Pero lo había. Un trozo de periódico. En blanco por un lado, por el otro estaba impreso con un dibujo de las fases de la luna.

—¿La luna? —reflexionó Rhyme—. ¿Alguna huella? Rocíalo con ninhidrina y escanéalo rápido con la luz.

Un fogonazo de la PoliLight no reveló nada.

—Eso es todo.

Silencio por un momento.

—¿En qué estaban apoyadas las pistas?

—Oh, no lo sé.

—Tienes que saberlo.

—Bueno, el suelo —respondió irritada—. Polvo, ¿sobre qué otra cosa podrían estar?

—¿Es como el resto del polvo de alrededor?

—Sí —entonces miró más detenidamente. Diablos, era diferente.

—Bueno, no exactamente.
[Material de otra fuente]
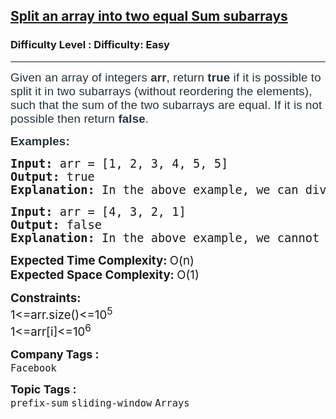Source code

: <h2><a href="https://www.geeksforgeeks.org/problems/split-an-array-into-two-equal-sum-subarrays/1?page=22&difficulty=Easy&status=unsolved&sortBy=accuracy">Split an array into two equal Sum subarrays</a></h2><h3>Difficulty Level : Difficulty: Easy</h3><hr><div class="problems_problem_content__Xm_eO"><p><span style="color: #273239; font-family: Nunito, sans-serif; font-size: 14pt; letter-spacing: 0.162px; background-color: #ffffff;">Given an array of integers <strong>arr</strong>, return <strong>true </strong>if it is possible to split it in two subarrays (without reordering the elements), such that the sum of the two subarrays are equal. If it is not possible then return <strong>false</strong>.<br></span></p>
<p><span style="color: #273239; font-family: Nunito, sans-serif; font-size: 14pt; letter-spacing: 0.162px; background-color: #ffffff;"><strong>Examples:</strong></span></p>
<pre><span style="font-size: 14pt;"><strong>Input: </strong>arr = [1, 2, 3, 4, 5, 5]</span><br><span style="font-size: 14pt;"><strong>Output:</strong> true</span><br><span style="font-size: 14pt;"><strong>Explanation:</strong> In the above example, we can divide the array into two subarrays with equal sum. The two subarrays are:<strong> </strong>[1, 2, 3, 4]<strong> </strong>and<strong> </strong>[5, 5]. The sum of both the subarrays are 10. Hence, the answer is<strong> </strong>true.</span></pre>
<pre><span style="font-size: 14pt;"><strong>Input:&nbsp;</strong>arr = [4, 3, 2, 1]</span><br><span style="font-size: 14pt;"><strong>Output:</strong> false</span><br><span style="font-size: 14pt;"><strong>Explanation:</strong> In the above example, we cannot divide the array into two subarrays with equal sum. Hence, the answer is false.</span></pre>
<p><span style="font-size: 14pt;"><strong>Expected Time Complexity: </strong>O(n)</span><br><span style="font-size: 14pt;"><strong>Expected Space Complexity: </strong>O(1)</span></p>
<p><span style="font-size: 14pt;"><strong>Constraints:<br></strong>1&lt;=arr.size()&lt;=10<sup>5&nbsp;</sup></span><br><span style="font-size: 14pt;">1&lt;=arr[i]&lt;=10<sup>6</sup></span></p></div><p><span style=font-size:18px><strong>Company Tags : </strong><br><code>Facebook</code>&nbsp;<br><p><span style=font-size:18px><strong>Topic Tags : </strong><br><code>prefix-sum</code>&nbsp;<code>sliding-window</code>&nbsp;<code>Arrays</code>&nbsp;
Es de diferente color.

¿Por qué tenía que tener siempre razón?

—Guárdalo. En papel —le ordenó Rhyme.

Mientras recogía las partículas, él volvió a interrumpirla.

—¿Amelia?

—Él no está ahí —dijo Rhyme tranquilizadoramente.

—Eso creo.

—Me pareció notar algo en tu voz.

—Estoy bien —repitió la joven poco después—. Estoy oliendo el aire. Huelo a sangre. Humedad y moho. Y la loción para después del afeitado otra vez.

—¿La misma que antes?

—Sí.

—¿De dónde viene el olor?

Olisqueando el aire, Sachs caminó en espiral, recordando el Maypole otra vez, hasta que llegó a otro poste.

—Aquí. Es más fuerte aquí.

—¿Dónde es aquí, Amelia? Tú eres mis piernas y mis ojos, acuérdate.

—En una de estas columnas de madera. Como a la que ella estaba atada. A unos dos metros.

—Puede que a lo mejor se apoyara ahí. ¿Alguna huella?

La roció con ninhidrina y la alumbró.

—No. Pero el olor es muy fuerte.

—Coge una muestra del poste donde sea más fuerte el olor. Hay una herramienta eléctrica en el maletín. Negra. Un taladro portátil. Toma una broca de muestras, es como una broca de taladro hueca, y móntala en la herramienta. Hay algo llamado portabrocas. Es un…

—Tengo un taladro en casa —dijo ella bruscamente.

—Oh.

Amelia sacó un trozo de poste, luego se enjugó el sudor de la frente.

—¿Lo guardo en plástico? —preguntó. Rhyme le dijo que sí. Se sintió mareada, agachó la cabeza y tomó aliento. No hay aire aquí dentro.

—¿Algo más? —preguntó Rhyme.

—Nada que pueda ver.

—Estoy orgulloso de ti, Amelia. Vuelve aquí y trae tus tesoros contigo.